I got real lucky. I managed to recover most of my physical and mental abilities. The whole ordeal really shook me up, and I quite smoking cigarettes, and drinking. I still smoke dope, but that's like taking vitamins. My wife, who should have left me long ago, stuck with me the whole time. We had a son in September of 2020. Sober life has been real good to me. I've got a great job now that's really laid back, and pays well. My kids are doing great.

Like a lot of you, I still have plenty to work on. I'm at least 50 pounds over weight now. My A1C is high, and I've got to start getting some exercise. Mom passed away in 2021. I wish should could have met her grandson. He looks just like me.

As I read the recovery experiences on here it feels like I took a short cut to sobriety. I have no memory of my withdrawal. They kept me knocked out a lot at the hospital. I definitely fought off some urges, but the forced 2 months sober was a great jump start. For obvious reasons I wouldn't recommend the "have a stroke" path to recovery.

Way back in the day I moderated SLR. AxlBlaze was my roommate for a short period of time before we lost him.
 
to H&R regulars. i have stepped down from H&R and cannot see myself being active in this forum from now on.

i just can't do it any more. i'm not a good example of recovery. i'm a fraud.

i've put so much effort into here and i genuinely love the people i've interacted with. i hope you are all doing well and wish you the best. you can always PM me if you need anything.

the weeks leading up to my sudden absence and since have been some of the scariest times in my life. i disappeared because of severe relapse into cPTSD and problems between staff exacerbating that. i've caused a lot of ill will and harbour my own. in this state i can't give the emotional energy needed to provide effective support in H&R. i've always taken this role not as just ensuring rules are enforced, but in trying to give love and understanding to every single person who posts here. as such, i spread myself too thin and it became unsustainable.

i'm just sorry a situation with staff has left me feeling unable to continue offering support to people in here. that is a failure on my part and i hope you can forgive me.
 
It is unhealthy only if you don't need it. Michael Phelps did at least one absolutely fucking enormous pizza every day while exercising. Salt, carbohydrates and ton of cheese is what you NEED when you exercise like crazy.
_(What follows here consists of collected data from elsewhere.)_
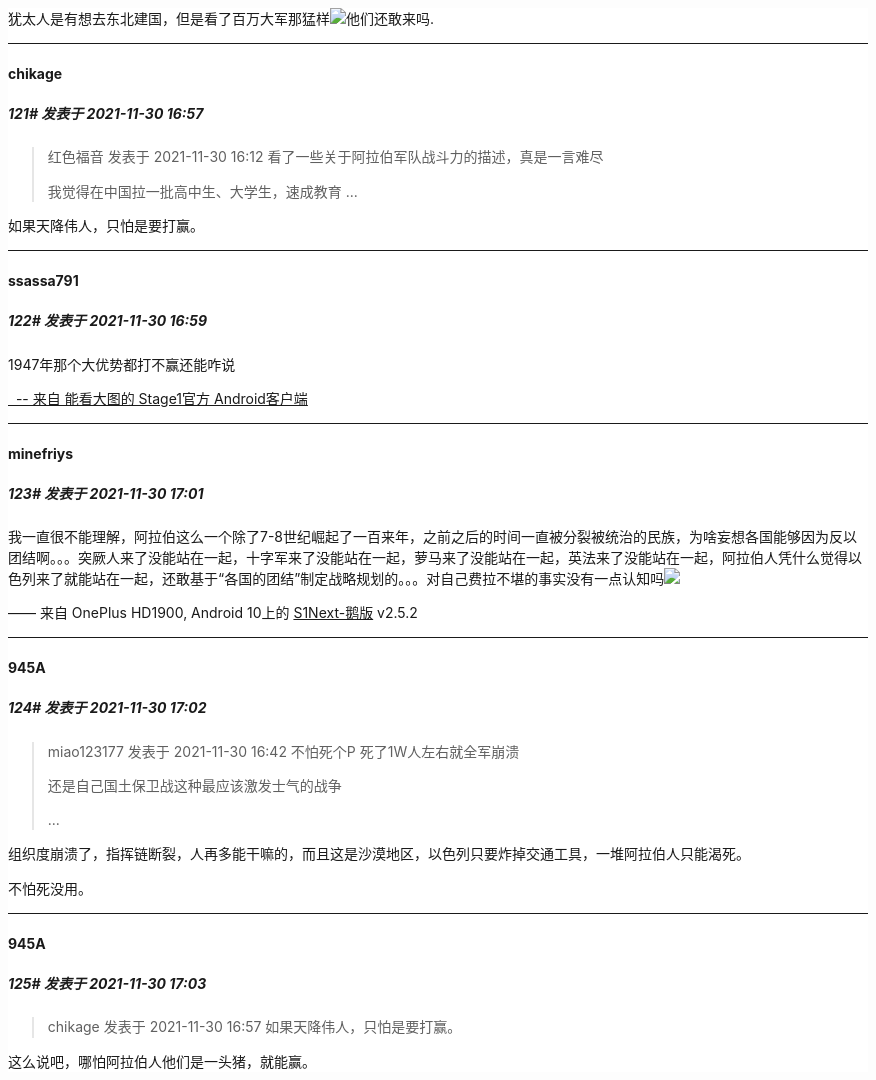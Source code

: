 犹太人是有想去东北建国，但是看了百万大军那猛样<img src="https://static.saraba1st.com/image/smiley/face2017/067.png" referrerpolicy="no-referrer">他们还敢来吗.



*****

####  chikage  
##### 121#       发表于 2021-11-30 16:57

<blockquote>红色福音 发表于 2021-11-30 16:12
看了一些关于阿拉伯军队战斗力的描述，真是一言难尽

我觉得在中国拉一批高中生、大学生，速成教育 ...</blockquote>
如果天降伟人，只怕是要打赢。

*****

####  ssassa791  
##### 122#       发表于 2021-11-30 16:59

1947年那个大优势都打不赢还能咋说

[  -- 来自 能看大图的 Stage1官方 Android客户端](https://www.coolapk.com/apk/140634)

*****

####  minefriys  
##### 123#       发表于 2021-11-30 17:01

我一直很不能理解，阿拉伯这么一个除了7-8世纪崛起了一百来年，之前之后的时间一直被分裂被统治的民族，为啥妄想各国能够因为反以团结啊。。。突厥人来了没能站在一起，十字军来了没能站在一起，萝马来了没能站在一起，英法来了没能站在一起，阿拉伯人凭什么觉得以色列来了就能站在一起，还敢基于“各国的团结”制定战略规划的。。。对自己费拉不堪的事实没有一点认知吗<img src="https://static.saraba1st.com/image/smiley/face2017/001.png" referrerpolicy="no-referrer">

—— 来自 OnePlus HD1900, Android 10上的 [S1Next-鹅版](https://github.com/ykrank/S1-Next/releases) v2.5.2

*****

####  945A  
##### 124#       发表于 2021-11-30 17:02

<blockquote>miao123177 发表于 2021-11-30 16:42
不怕死个P 死了1W人左右就全军崩溃 

还是自己国土保卫战这种最应该激发士气的战争

 ...</blockquote>
组织度崩溃了，指挥链断裂，人再多能干嘛的，而且这是沙漠地区，以色列只要炸掉交通工具，一堆阿拉伯人只能渴死。

不怕死没用。

*****

####  945A  
##### 125#       发表于 2021-11-30 17:03

<blockquote>chikage 发表于 2021-11-30 16:57
如果天降伟人，只怕是要打赢。</blockquote>
这么说吧，哪怕阿拉伯人他们是一头猪，就能赢。
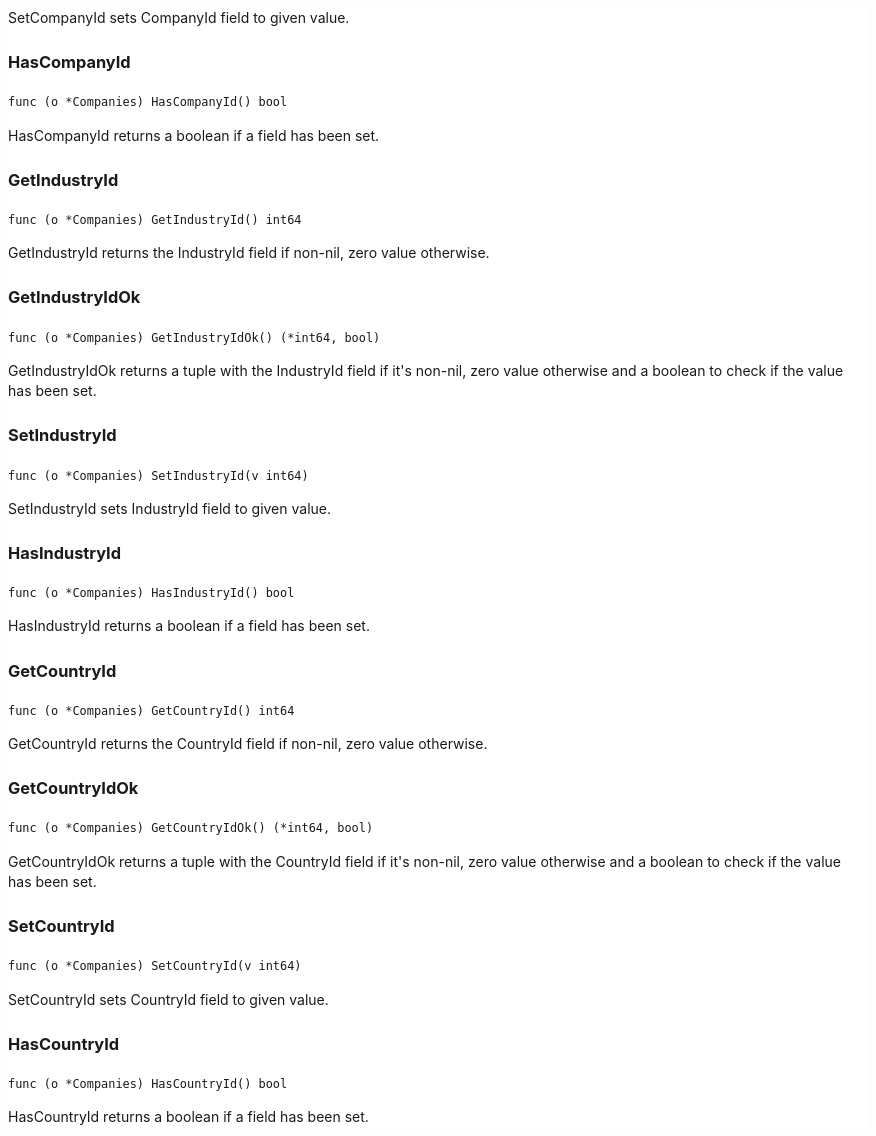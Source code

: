 SetCompanyId sets CompanyId field to given value.

### HasCompanyId

`func (o *Companies) HasCompanyId() bool`

HasCompanyId returns a boolean if a field has been set.

### GetIndustryId

`func (o *Companies) GetIndustryId() int64`

GetIndustryId returns the IndustryId field if non-nil, zero value otherwise.

### GetIndustryIdOk

`func (o *Companies) GetIndustryIdOk() (*int64, bool)`

GetIndustryIdOk returns a tuple with the IndustryId field if it's non-nil, zero value otherwise
and a boolean to check if the value has been set.

### SetIndustryId

`func (o *Companies) SetIndustryId(v int64)`

SetIndustryId sets IndustryId field to given value.

### HasIndustryId

`func (o *Companies) HasIndustryId() bool`

HasIndustryId returns a boolean if a field has been set.

### GetCountryId

`func (o *Companies) GetCountryId() int64`

GetCountryId returns the CountryId field if non-nil, zero value otherwise.

### GetCountryIdOk

`func (o *Companies) GetCountryIdOk() (*int64, bool)`

GetCountryIdOk returns a tuple with the CountryId field if it's non-nil, zero value otherwise
and a boolean to check if the value has been set.

### SetCountryId

`func (o *Companies) SetCountryId(v int64)`

SetCountryId sets CountryId field to given value.

### HasCountryId

`func (o *Companies) HasCountryId() bool`

HasCountryId returns a boolean if a field has been set.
But yeah I guess I get what you mean. If it is raffinated wheat hamburgers and milk chocolate it is better than not eating them at all if you need those kilocalories but whole grain and dark chocolate is just same and more things with less side effects.
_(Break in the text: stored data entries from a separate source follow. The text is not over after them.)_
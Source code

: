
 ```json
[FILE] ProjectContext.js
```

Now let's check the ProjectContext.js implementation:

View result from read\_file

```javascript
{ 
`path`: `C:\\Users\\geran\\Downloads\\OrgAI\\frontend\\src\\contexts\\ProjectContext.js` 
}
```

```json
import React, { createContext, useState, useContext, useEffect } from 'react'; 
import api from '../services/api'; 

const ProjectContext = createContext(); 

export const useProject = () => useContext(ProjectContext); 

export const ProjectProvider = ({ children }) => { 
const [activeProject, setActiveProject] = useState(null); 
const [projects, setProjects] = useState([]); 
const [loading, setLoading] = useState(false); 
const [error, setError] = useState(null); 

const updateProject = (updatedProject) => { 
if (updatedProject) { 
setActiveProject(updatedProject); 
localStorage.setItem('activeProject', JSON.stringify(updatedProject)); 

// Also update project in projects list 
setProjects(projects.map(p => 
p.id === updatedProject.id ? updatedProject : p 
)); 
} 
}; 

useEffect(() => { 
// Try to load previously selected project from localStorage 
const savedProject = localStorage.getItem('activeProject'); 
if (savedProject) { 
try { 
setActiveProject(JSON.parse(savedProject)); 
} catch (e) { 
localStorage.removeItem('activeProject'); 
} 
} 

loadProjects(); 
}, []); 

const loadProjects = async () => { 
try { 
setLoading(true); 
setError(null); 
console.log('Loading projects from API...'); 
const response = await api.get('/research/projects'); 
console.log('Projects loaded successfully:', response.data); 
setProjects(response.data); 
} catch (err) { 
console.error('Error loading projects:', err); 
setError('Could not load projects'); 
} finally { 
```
Take your time. :multicolorheadbang:
 
to H&R regulars. i have stepped down from H&R and cannot see myself being active in this forum from now on.
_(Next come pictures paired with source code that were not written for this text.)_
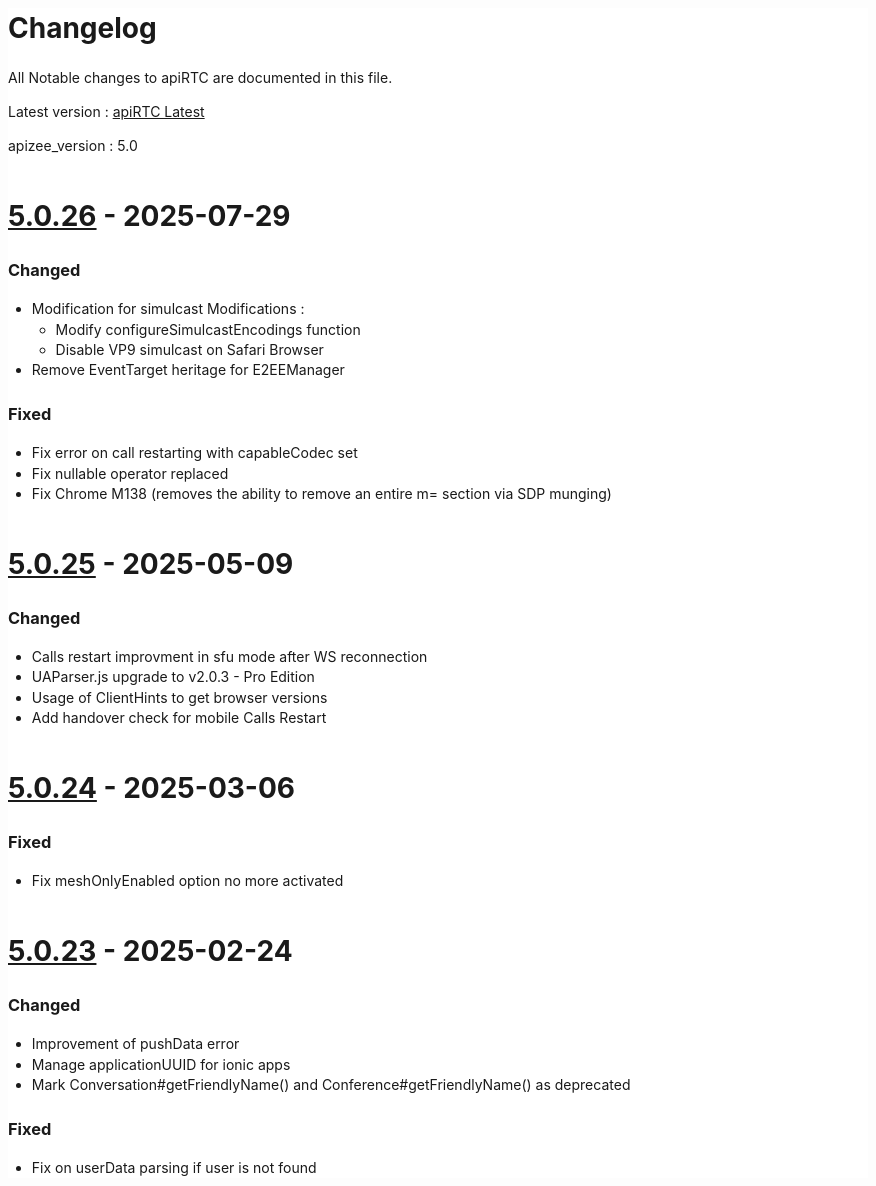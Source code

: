 # Changelog

All Notable changes to apiRTC are documented in this file.

Latest version : [apiRTC Latest](https://cdn.apirtc.com/apiRTC/apiRTC-latest.min.js)

apizee_version : 5.0

# [5.0.26](https://cdn.apirtc.com/apiRTC/v5.0/apiRTC-5.0.26.min.js) - 2025-07-29
### Changed
- Modification for simulcast Modifications :
  - Modify configureSimulcastEncodings function
  - Disable VP9 simulcast on Safari Browser
- Remove EventTarget heritage for E2EEManager

### Fixed
- Fix error on call restarting with capableCodec set
- Fix nullable operator replaced
- Fix Chrome M138 (removes the ability to remove an entire m= section via SDP munging)

# [5.0.25](https://cdn.apirtc.com/apiRTC/v5.0/apiRTC-5.0.25.min.js) - 2025-05-09

### Changed
- Calls restart improvment in sfu mode after WS reconnection
- UAParser.js upgrade to v2.0.3 - Pro Edition
- Usage of ClientHints to get browser versions
- Add handover check for mobile Calls Restart

# [5.0.24](https://cdn.apirtc.com/apiRTC/v5.0/apiRTC-5.0.24.min.js) - 2025-03-06

### Fixed
- Fix meshOnlyEnabled option no more activated

# [5.0.23](https://cdn.apirtc.com/apiRTC/v5.0/apiRTC-5.0.23.min.js) - 2025-02-24

### Changed
- Improvement of pushData error
- Manage applicationUUID for ionic apps
- Mark Conversation#getFriendlyName() and Conference#getFriendlyName() as deprecated

### Fixed
- Fix on userData parsing if user is not found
i just can't do it any more. i'm not a good example of recovery. i'm a fraud.
Do whatever you need to do and take care of yourself. And you're not a fraud; you're human like the rest of us. We'll miss ya.
 
Sober life has been real good to me
Seems this sober life was giving me more grief than non sober.
Until recently. Got some gov help to keep my rent paid until I get on my feet. I have plenty of paid in to get some help but to navigate the red tape was the hardest part as they do not advertise/broacast this aid for those who are eligible and in need.
Being sober takes a toll on my mental state where I can "see" too much and it kinda cripples me with anxiety, anger at injustice and general giving up on hope that shit will work out.
Patience seems to be a key factor in transitioning from being hard bent to straight edge (almost) while going through the changes in mental states.
Patience, support from friends (all i have are on BL cept for SO and a coupa vets), pesistence and hope are a recipe for a healthy-ish menatl state, possible life changing occurrence(s) and working past internal warfare.
Not sure what I am.trying to convey here but am in a better place since contributing to BL than I was previouly... which was a path of IDGAF and destruction of self and environs.
Hope is a hell of a thing but staying alive to see what comes next is also a beautiful experience.
And yeah; got plenty more to work on but damn if it doesnt seem like the mountain had turned into a molehill overnight.
All my thanks and love.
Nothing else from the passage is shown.